How do Catholics & Baptists differ?
Posted on Apr 18, 2005 | by Lee Weeks
ALPHARETTA, Ga. (BP)--As the world observes the election of the first new pope of the Roman Catholic Church in more than 25 years, many Baptists may be thinking through how Catholic beliefs differ from their own.
“The Catholic understanding of God is the same as the Trinitarian view of God held by evangelicals,” said Bill Gordon, an associate with the North American Mission Board’s interfaith evangelism team and author of NAMB’s overview of the faith, Roman Catholicism Belief Bulletin.
“The Jesus of Catholicism is the same Jesus we worship,” continued Gordon, a Southern Baptist authority on Catholicism. “He is the second person of the Holy Trinity, fully God and fully man, who died on the cross and rose again from the dead.”
Gordon said, however, that while Catholics and Southern Baptists alike are ardent defenders of the sanctity of human life and the institution of marriage between one man and one woman, the two groups hold starkly different beliefs about the key doctrine of eternal salvation.
“Catholics will agree that you have to be saved by the grace of God that comes through Jesus Christ,” Gordon said. “Catholicism, however, teaches that one receives God’s grace through the church’s sacraments. Southern Baptists believe, according to Scripture, that we receive God’s grace solely through faith in Jesus Christ, by faith alone.
“Catholics also have a sacramental understanding of how God’s grace is dispensed,” Gordon explained. “To receive the grace of God and eternal salvation, the Catholic Church teaches that you have to receive the sacraments from their church. Southern Baptists believe that the sacraments are contrary to the teaching of the Bible and that grace is received directly from God. We don’t have to go through an intermediary. The church doesn’t control God’s storehouse of grace. We receive all the grace we need directly from God when we believe in Jesus Christ.”

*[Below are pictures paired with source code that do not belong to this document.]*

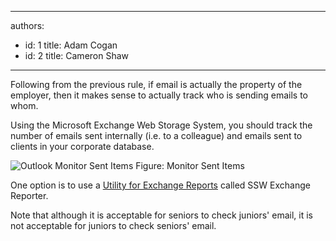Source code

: 

---
authors:
  - id: 1
    title: Adam Cogan
  - id: 2
    title: Cameron Shaw
---




<span class='intro'> Following from the previous rule, if email is actually the property of the employer, then it makes sense to actually track who is sending emails to whom. <br> </span>


  <p>Using the Microsoft Exchange Web Storage System, you should&#160;track the number of emails sent internally (i.e. to a colleague) and emails sent to clients in your&#160;corporate database.</p>
​<img class="ms-rteCustom-ImageArea" alt="Outlook Monitor Sent Items" src="/PublishingImages/OutlookMonitorSentItems.gif" /> <span class="ms-rteCustom-FigureNormal">Figure&#58; Monitor Sent Items</span>
<p>One option is to ​use a <a href="http&#58;//www.ssw.com.au/ssw/ExchangeReporter/">Utility for Exchange Reports</a> called SSW Exchange Reporter.</p>
<p>Note that although it is acceptable for seniors to check juniors' email, it is not acceptable for juniors to check seniors' email.</p>



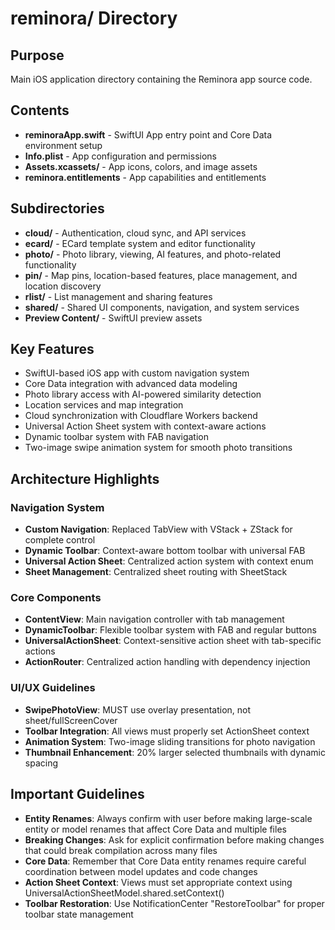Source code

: # reminora/ Directory

## Purpose
Main iOS application directory containing the Reminora app source code.

## Contents
- **reminoraApp.swift** - SwiftUI App entry point and Core Data environment setup
- **Info.plist** - App configuration and permissions
- **Assets.xcassets/** - App icons, colors, and image assets
- **reminora.entitlements** - App capabilities and entitlements

## Subdirectories
- **cloud/** - Authentication, cloud sync, and API services
- **ecard/** - ECard template system and editor functionality
- **photo/** - Photo library, viewing, AI features, and photo-related functionality
- **pin/** - Map pins, location-based features, place management, and location discovery
- **rlist/** - List management and sharing features
- **shared/** - Shared UI components, navigation, and system services
- **Preview Content/** - SwiftUI preview assets

## Key Features
- SwiftUI-based iOS app with custom navigation system
- Core Data integration with advanced data modeling
- Photo library access with AI-powered similarity detection
- Location services and map integration
- Cloud synchronization with Cloudflare Workers backend
- Universal Action Sheet system with context-aware actions
- Dynamic toolbar system with FAB navigation
- Two-image swipe animation system for smooth photo transitions

## Architecture Highlights

### Navigation System
- **Custom Navigation**: Replaced TabView with VStack + ZStack for complete control
- **Dynamic Toolbar**: Context-aware bottom toolbar with universal FAB
- **Universal Action Sheet**: Centralized action system with context enum
- **Sheet Management**: Centralized sheet routing with SheetStack

### Core Components
- **ContentView**: Main navigation controller with tab management
- **DynamicToolbar**: Flexible toolbar system with FAB and regular buttons
- **UniversalActionSheet**: Context-sensitive action sheet with tab-specific actions
- **ActionRouter**: Centralized action handling with dependency injection

### UI/UX Guidelines
- **SwipePhotoView**: MUST use overlay presentation, not sheet/fullScreenCover
- **Toolbar Integration**: All views must properly set ActionSheet context
- **Animation System**: Two-image sliding transitions for photo navigation
- **Thumbnail Enhancement**: 20% larger selected thumbnails with dynamic spacing

## Important Guidelines
- **Entity Renames**: Always confirm with user before making large-scale entity or model renames that affect Core Data and multiple files
- **Breaking Changes**: Ask for explicit confirmation before making changes that could break compilation across many files
- **Core Data**: Remember that Core Data entity renames require careful coordination between model updates and code changes
- **Action Sheet Context**: Views must set appropriate context using UniversalActionSheetModel.shared.setContext()
- **Toolbar Restoration**: Use NotificationCenter "RestoreToolbar" for proper toolbar state management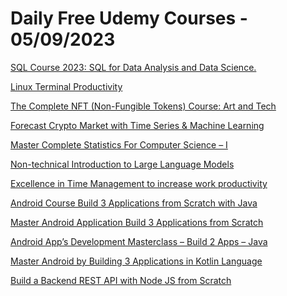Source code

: # Daily Free Udemy Courses - 05/09/2023

[SQL Course 2023: SQL for Data Analysis and Data Science.](https://www.udemy.com/course/sql-course-for-data-science/?couponCode=B78A02BA826FA4F341BB)
[Linux Terminal Productivity](https://www.udemy.com/course/linux-terminal-productivity/?couponCode=BRAINIAC)
[The Complete NFT (Non-Fungible Tokens) Course: Art and Tech](https://www.udemy.com/course/the-complete-nft-non-fungible-tokens-course-for-artists/?couponCode=255A43F9F2E091BCB114)
[Forecast Crypto Market with Time Series & Machine Learning](https://www.udemy.com/course/forecast-crypto-market-with-time-series-machine-learning/?couponCode=81A5C07C0E75B1AB3A5F)
[Master Complete Statistics For Computer Science – I](https://www.udemy.com/course/master-complete-statistics-for-computer-science-i/?couponCode=FREEMCSCS26)
[Non-technical Introduction to Large Language Models](https://www.udemy.com/course/non-technical-introduction-to-large-language-models/?couponCode=F400D0139EFFB3B40178)
[Excellence in Time Management to increase work productivity](https://www.udemy.com/course/excellence-in-time-management/?couponCode=637AE8B9C2EB27F836E6)
[Android Course Build 3 Applications from Scratch with Java](https://www.udemy.com/course/android-course-build-3-applications-from-scratch-with-java/?couponCode=6F6F81990A913A22FC30)
[Master Android Application Build 3 Applications from Scratch](https://www.udemy.com/course/master-android-application-build-3-applications-from-scratch/?couponCode=9BDCF572A79E0A6ED711)
[Android App’s Development Masterclass – Build 2 Apps – Java](https://www.udemy.com/course/android-apps-development-masterclass-build-2-apps-java/?couponCode=7B2D450CFB25BEDA44E9)
[Master Android by Building 3 Applications in Kotlin Language](https://www.udemy.com/course/master-android-by-building-3-applications-in-kotlin-language/?couponCode=B9052841A1E342C18B46)
[Build a Backend REST API with Node JS from Scratch](https://www.udemy.com/course/build-backend-api-node-js-and-react-frontend/?couponCode=8B48B7417C78BA96C50B)
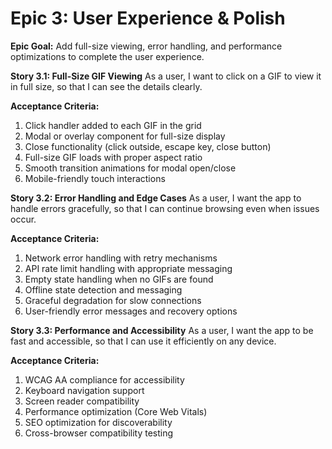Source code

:# Epic 3: User Experience & Polish

**Epic Goal:**
Add full-size viewing, error handling, and performance optimizations to complete the user experience.

**Story 3.1: Full-Size GIF Viewing**
As a user,
I want to click on a GIF to view it in full size,
so that I can see the details clearly.

**Acceptance Criteria:**

1. Click handler added to each GIF in the grid
2. Modal or overlay component for full-size display
3. Close functionality (click outside, escape key, close button)
4. Full-size GIF loads with proper aspect ratio
5. Smooth transition animations for modal open/close
6. Mobile-friendly touch interactions

**Story 3.2: Error Handling and Edge Cases**
As a user,
I want the app to handle errors gracefully,
so that I can continue browsing even when issues occur.

**Acceptance Criteria:**

1. Network error handling with retry mechanisms
2. API rate limit handling with appropriate messaging
3. Empty state handling when no GIFs are found
4. Offline state detection and messaging
5. Graceful degradation for slow connections
6. User-friendly error messages and recovery options

**Story 3.3: Performance and Accessibility**
As a user,
I want the app to be fast and accessible,
so that I can use it efficiently on any device.

**Acceptance Criteria:**

1. WCAG AA compliance for accessibility
2. Keyboard navigation support
3. Screen reader compatibility
4. Performance optimization (Core Web Vitals)
5. SEO optimization for discoverability
6. Cross-browser compatibility testing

Gordon said the Catholic Church also distinguishes between the seriousness of various sins. Murder, adultery, stealing and lying are called mortal sins which must be confessed to a priest in order to receive forgiveness. Other less serious sins, known as venial sins, according to Catholicism, can be atoned for after death in a place called purgatory.

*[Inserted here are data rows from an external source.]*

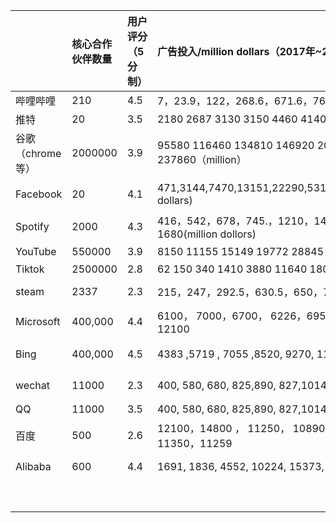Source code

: |                  | 核心合作伙伴数量 | 用户评分（5分制） | 广告投入/million dollars（2017年~2023年）                               | 月均活跃用户/亿                              | 员工数量 | 月会员金额 |
| :--------------- | :--------------- | :---------------- | :---------------------------------------------------------------------- | :------------------------------------------- | :------- | :--------- |
| 哔哩哔哩         | 210              | 4.5               | 7，23.9，122，268.6，671.6，761.2，955.2                                | 0.584,0.928,1.3,2.02,2.72,3.33,3.36          | 6000     | 15         |
| 推特             | 20               | 3.5               | 2180 2687 3130  3150  4460  4140  2980                                  | 2.6，2.63，2.62，3.3，3.5，4.36              | 5500     | 20.1       |
| 谷歌（chrome等） | 2000000          | 3.9               | 95580   116460   134810   146920   209490   224470    237860（million） | 20.4, 23.9, 27.4, 30.6, 32.3, 33, 34.5       | 154000   | 33.4       |
| Facebook         | 20               | 4.1               | 471,3144,7470,13151,22290,53149,50612(million dollars)                  | 20，22.3，24.14，27.01，28.95，29.58，30.3   | 58000    | 11.99      |
| Spotify          | 2000             | 4.3               | 416，542，678，745.，1210，1480，1680(million dollors)                  | 1.32,1.57,2.17,2.86,3.56,4.22,5.15           | 21000    | 61.88      |
| YouTube          | 550000           | 3.9               | 8150  11155   15149   19772  28845   29243  31510                       | 16，18，20，23，25，26.8, 27                 | 20000    | 82.5       |
| Tiktok           | 2500000          | 2.8               | 62 150  340   1410  3880  11640  18040                                  | 0.4,1.72, 4.15,6.76,9.6,13.85,15.97          | 15000    | 0          |
| steam            | 2337             | 2.3               | 215，247，292.5，630.5，650，783.05，908.4                              | 0.67, 0.9, 0.95, 1.2, 1.32, 1.488, 1.648     | 300      | 46.9       |
| Microsoft        | 400,000          | 4.4               | 6100， 7000，6700， 6226，6950，11850，12100                            | 0.52, 0.57, 0.62,0.95, 1.1,39                | 165000   | 39         |
| Bing             | 400,000          | 4.5               | 4383 ,5719 , 7055 ,8520, 9270, 11590, 12200                             | 7.305，8.244，9.305，10，11，12，13          | 8200     | 134        |
| wechat           | 11000            | 2.3               | 400, 580, 680, 825,890, 827,1014                                        | 9.38, 10.4, 11.7, 12.2, 12.68, 13.13, 13.43  | 15000    | 0.3        |
| QQ               | 11000            | 3.5               | 400, 580, 680, 825,890, 827,1014                                        | 6.83，7，6.47，5.95，5.52，5.97              | 15000    | 10         |
| 百度             | 500              | 2.6               | 12100，14800  ， 11250， 10890，12500， 11350，11259                    | 6.04，6.10，6.16，6.28， 6.75， 6.45， 6.67  | 42000    | 30         |
| Alibaba          | 600              | 4.4               | 1691, 1836, 4552, 10224, 15373, 18283,  12618                           | 5.80, 6.66, 7.71,  8.76,  9.32 , 13.1, 13.58 | 250000   | 7.3        |
|                  |                  |                   |                                                                         |                                              |          |            |
|                  |                  |                   |                                                                         |                                              |          |            |
|                  |                  |                   |                                                                         |                                              |          |            |
|                  |                  |                   |                                                                         |                                              |          |            |
|                  |                  |                   |                                                                         |                                              |          |            |
|                  |                  |                   |                                                                         |                                              |          |            |
|                  |                  |                   |                                                                         |                                              |          |            |
|                  |                  |                   |                                                                         |                                              |          |            |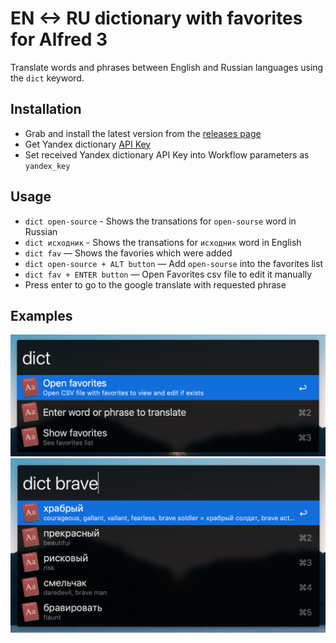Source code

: # EN <-> RU dictionary with favorites for Alfred 3

Translate words and phrases between English and Russian languages using the `dict` keyword.

## Installation
- Grab and install the latest version from the [releases page](https://github.com/diffmike/alfred-translator/releases/latest)
- Get Yandex dictionary [API Key](https://tech.yandex.com/keys/get/?service=dict)
- Set received Yandex dictionary API Key into Workflow parameters as `yandex_key`

## Usage
- `dict open-source` - Shows the transations for `open-sourse` word in Russian
- `dict исходник` - Shows the transations for `исходник` word in English
- `dict fav` — Shows the favories which were added
- `dict open-source + ALT button` — Add `open-sourse` into the favorites list
- `dict fav + ENTER button` — Open Favorites csv file to edit it manually
- Press enter to go to the google translate with requested phrase

## Examples
![Empty state](/screenshots/empty.png)
![Translation example](/screenshots/translation.png)
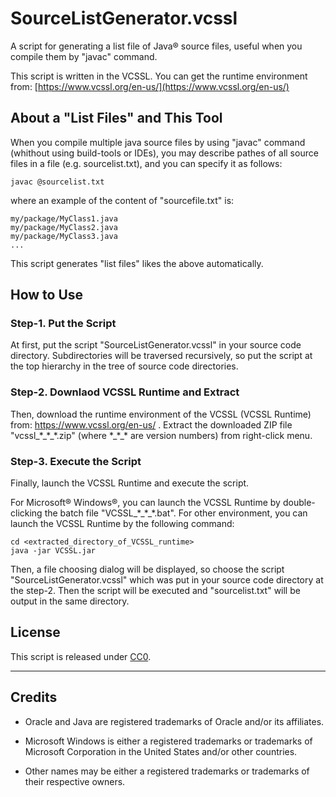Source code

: # SourceListGenerator.vcssl

A script for generating a list file of Java&reg; source files, useful when you compile them by "javac" command.

This script is written in the VCSSL. You can get the runtime environment from: [https://www.vcssl.org/en-us/](https://www.vcssl.org/en-us/)

## About a "List Files" and This Tool

When you compile multiple java source files by using "javac" command (whithout using build-tools or IDEs), you may describe pathes of all source files in a file (e.g. sourcelist.txt), and you can specify it as follows:

    javac @sourcelist.txt

where an example of the content of "sourcefile.txt" is:

    my/package/MyClass1.java
    my/package/MyClass2.java
    my/package/MyClass3.java
    ...

This script generates "list files" likes the above automatically.


## How to Use

### Step-1. Put the Script

At first, put the script "SourceListGenerator.vcssl" in your source code directory. 
Subdirectories will be traversed recursively, so put the script at the top hierarchy in the tree of source code directories.

### Step-2. Downlaod VCSSL Runtime and Extract

Then, download the runtime environment of the VCSSL (VCSSL Runtime) from: https://www.vcssl.org/en-us/ . Extract the downloaded ZIP file "vcssl_\*\_\*\_\*.zip" (where \*\_\*\_\* are version numbers) from right-click menu.

### Step-3. Execute the Script

Finally, launch the VCSSL Runtime and execute the script.

For Microsoft&reg; Windows&reg;, you can launch the VCSSL Runtime by double-clicking the batch file "VCSSL_\*\_\*\_\*.bat". For other environment, you can launch the VCSSL Runtime by the following command:

    cd <extracted_directory_of_VCSSL_runtime>
    java -jar VCSSL.jar

Then, a file choosing dialog will be displayed, so choose the script "SourceListGenerator.vcssl" which was put in your source code directory at the step-2. Then the script will be executed and "sourcelist.txt" will be output in the same directory.


## License

This script is released under [CC0](https://creativecommons.org/publicdomain/zero/1.0/deed).


---

## Credits

- Oracle and Java are registered trademarks of Oracle and/or its affiliates. 

- Microsoft Windows is either a registered trademarks or trademarks of Microsoft Corporation in the United States and/or other countries. 

- Other names may be either a registered trademarks or trademarks of their respective owners.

According to the Bible, all sins are serious, and any sin will condemn a person to hell apart from the grace of God which comes from faith in Jesus Christ, Gordon said.
“Traditionally, Catholics have interpreted purgatory as a place of punishment where a person is purified.” Gordon said. “According to Catholic theology, everyone in purgatory will eventually be purified of the taint of sin and make it into heaven.”

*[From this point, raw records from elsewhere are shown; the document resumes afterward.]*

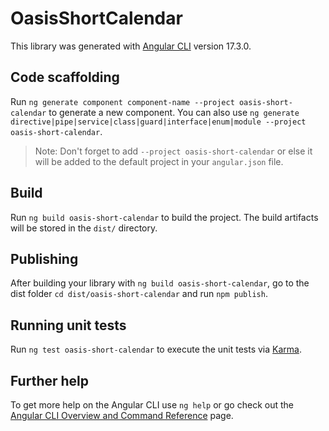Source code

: # OasisShortCalendar

This library was generated with [Angular CLI](https://github.com/angular/angular-cli) version 17.3.0.

## Code scaffolding

Run `ng generate component component-name --project oasis-short-calendar` to generate a new component. You can also use `ng generate directive|pipe|service|class|guard|interface|enum|module --project oasis-short-calendar`.
> Note: Don't forget to add `--project oasis-short-calendar` or else it will be added to the default project in your `angular.json` file. 

## Build

Run `ng build oasis-short-calendar` to build the project. The build artifacts will be stored in the `dist/` directory.

## Publishing

After building your library with `ng build oasis-short-calendar`, go to the dist folder `cd dist/oasis-short-calendar` and run `npm publish`.

## Running unit tests

Run `ng test oasis-short-calendar` to execute the unit tests via [Karma](https://karma-runner.github.io).

## Further help

To get more help on the Angular CLI use `ng help` or go check out the [Angular CLI Overview and Command Reference](https://angular.io/cli) page.

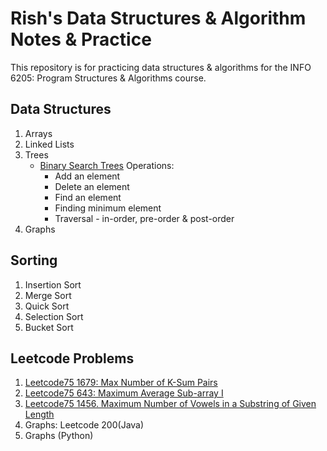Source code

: # Rish's Data Structures & Algorithm Notes & Practice

This repository is for practicing data structures & algorithms for the INFO 6205: Program Structures & Algorithms course.

## Data Structures
1. Arrays
2. Linked Lists
3. Trees
   - [Binary Search Trees](./topics/Topic5BST.py) Operations:
     - Add an element
     - Delete an element
     - Find an element
     - Finding minimum element
     - Traversal - in-order, pre-order & post-order
4. Graphs

## Sorting
1. Insertion Sort
2. Merge Sort
3. Quick Sort
4. Selection Sort
5. Bucket Sort

## Leetcode Problems
1. [Leetcode75 1679: Max Number of K-Sum Pairs](./leetcode75/1679_MaxNumberOfKSumPairs.py)
2. [Leetcode75 643: Maximum Average Sub-array I](./leetcode75/643_MaximumAverageSubarrayI.py)
3. [Leetcode75 1456. Maximum Number of Vowels in a Substring of Given Length](./leetcode75/1456_MaximumNumberofVowelsinaSubstringofGivenLength.py)
4. Graphs: Leetcode 200(Java)
5. Graphs (Python)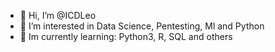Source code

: - 👋 Hi, I’m @ICDLeo
- 👀 I’m interested in Data Science, Pentesting, Ml and Python
- 🌱 Im currently learning: Python3, R, SQL and others

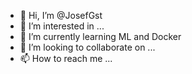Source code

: - 👋 Hi, I’m @JosefGst
- 👀 I’m interested in ...
- 🌱 I’m currently learning ML and Docker
- 💞️ I’m looking to collaborate on ...
- 📫 How to reach me ...

<!---
JosefGst/JosefGst is a ✨ special ✨ repository because its `README.md` (this file) appears on your GitHub profile.
You can click the Preview link to take a look at your changes.
--->
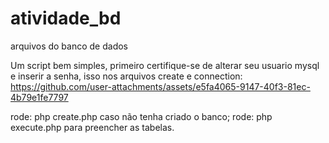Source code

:# atividade_bd
arquivos do banco de dados

Um script bem simples, primeiro certifique-se de alterar seu usuario mysql e inserir a senha, isso nos arquivos create e connection:
https://github.com/user-attachments/assets/e5fa4065-9147-40f3-81ec-4b79e1fe7797

rode: php create.php caso não tenha criado o banco;
rode: php execute.php para preencher as tabelas.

Mike Licona, director of NAMB’s interfaith evangelism team, said the Apostle Paul’s teaching in Philippians that “to be absent from the body is to be present with the Lord,” contradicts the Catholic concept of purgatory.
“Christ’s atoning sacrifice covers all our sins -- past, present and future,” Licona said.
Gordon said the differences in beliefs about eternal salvation between Southern Baptists and Catholics can be attributed in large part to each denomination’s view of Scripture.
Catholicism holds that its traditions are equal in authority with the teachings of Scripture. For Southern Baptists, the Bible is the sole spiritual authority.
“I do believe that it’s possible for Roman Catholics to be genuinely saved in spite of what their church teaches,” Gordon added. “It’s faith in Jesus Christ that saves, not membership in a church or denomination. Salvation is not determined by church membership. Salvation is determined by personal faith in Jesus Christ.”